It was the fastest 5 miles we have ever hiked.  The valley continued to undulate along the river.  The first hint of Autumn seemed to be creeping in, with leaves of orange, yellow and red in same places.  There was a lot of morning wildlife activity to be heard.  Woodpeckers were working away, squirrels were darting around hauling their nuts, and chipmunks were squeaking.  I bet it is truly stunning here in the Fall.

Looking down on High Bridge
The Stehekin River

We reached the stop outside the historic ranger station building an hour before the bus was due to leave.  We were probably the sixth people to arrive.  Most of them were familiar faces.  We all sat around chatting, and the time passed quickly.  When the big red vintage-looking bus appeared just before 9am, more than a dozen hikers were waiting.  We got near the front with Dan, eager to get into the bakery first when we made a quick stop there.

The historic ranger station, now unmanned
Our transport into town
Trashing the useless gas canister – so glad I carried it for 6 days!

The Stehekin bakery is a PCT institution.  Everyone we have met on the trail mentions it when Stehekin is discussed.  I now know why.  We grabbed coffees, 2 massive cinnamon rolls, 2 cookies, and a carrot cake.  And I am regretting now getting more.  We must somehow go back there to try out their pies and ice cream.  It’s only 2 miles or a bus ride from town.  The cinnamon rolls were delicious – I would go as far as the say the best I have ever had.  And I have had quite a few!

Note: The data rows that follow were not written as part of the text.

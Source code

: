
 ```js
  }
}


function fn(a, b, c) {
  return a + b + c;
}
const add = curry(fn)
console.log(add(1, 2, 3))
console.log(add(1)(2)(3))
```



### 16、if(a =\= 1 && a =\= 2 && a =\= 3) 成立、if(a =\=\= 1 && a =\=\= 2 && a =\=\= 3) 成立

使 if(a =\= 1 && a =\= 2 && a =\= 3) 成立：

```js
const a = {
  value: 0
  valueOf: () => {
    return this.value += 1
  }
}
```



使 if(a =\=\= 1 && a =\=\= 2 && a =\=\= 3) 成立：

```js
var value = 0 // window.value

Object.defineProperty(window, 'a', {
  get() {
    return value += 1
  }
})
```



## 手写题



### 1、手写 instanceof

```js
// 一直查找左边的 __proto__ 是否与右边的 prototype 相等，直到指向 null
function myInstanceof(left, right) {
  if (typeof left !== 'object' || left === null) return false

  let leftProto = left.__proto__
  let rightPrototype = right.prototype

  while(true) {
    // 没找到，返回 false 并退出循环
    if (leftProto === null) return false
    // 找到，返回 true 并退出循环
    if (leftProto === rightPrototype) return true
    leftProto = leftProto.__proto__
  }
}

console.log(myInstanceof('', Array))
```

Stehekin isn’t so much a town, as a community.  70 people live here.  There is no cell phone reception.  We are lucky for the hotel wi-fi.  Conrad was sad there are no TVs in the rooms.  It is situated on the north-eastern shore of Lake Chelan in the Northern Cascades.  And despite being on the US mainland, it is only reachable by foot, sea plane, or by ferry.  This isolation gives it an old-world charm.

The bus followed the raging Stehekin River, before touching the northern tip of Lake Chelan.  The lake is over 50 miles long, but narrow in shape, and as we drove down its eastern side huge mountains towered over us on the opposite shore.  We were dropped off right outside our hotel, North Cascades Lodge, opposite the boat landing. All the buildings are wooden and rustic-looking, in keeping with their surroundings.

Lake Chelan from Stehekin

It struck me today on our short stroll to the post office how many people we had met along the way.  In the 200 yards, we were reunited with Zelda and Tarzan, who were about to board the ferry with their dog.  Next up was Aussie Sam, then Canadian  Sarah, both about to board the bus heading back to the final leg of the trail.  Then the M&Ms, who had busted a gutt and just about made the 6pm bus here last night.  It was great to see so many familiar faces.  We finally picked up our last resupply box from the world’s slowest USPS – thank you to the Marshmeiers for getting them all out on time.  Laundry, lunch, then a brief nap followed.

With Sarah before she boarded the bus
Last box secured!
A note of encouragement found in our box!

We decided to visit the only other real hotel here for dinner tonight.  The Ranch is on the bus route back to the trail, probably 15 minutes ride away.  It is billed as a ‘cookout’, with a different special each night.  Tonight was flank steak.  Not good for me, but they also had chicken a la carte.  A full bus arrived at the ranch.  It was a self-serve line, with ‘deconstructed’ pad thai and salad accompaniments.  The cinnamon raisin bread was my downfall.  I went a little crazy, drunk on the ‘real’ and wholesome food.  The desert options were a slice of pie or cake, with so many to choose from.  I had the largest chocolate cake, and Conrad the blueberry pie.  Let’s just say I didn’t feel well getting back on the bus; gluttonous fool!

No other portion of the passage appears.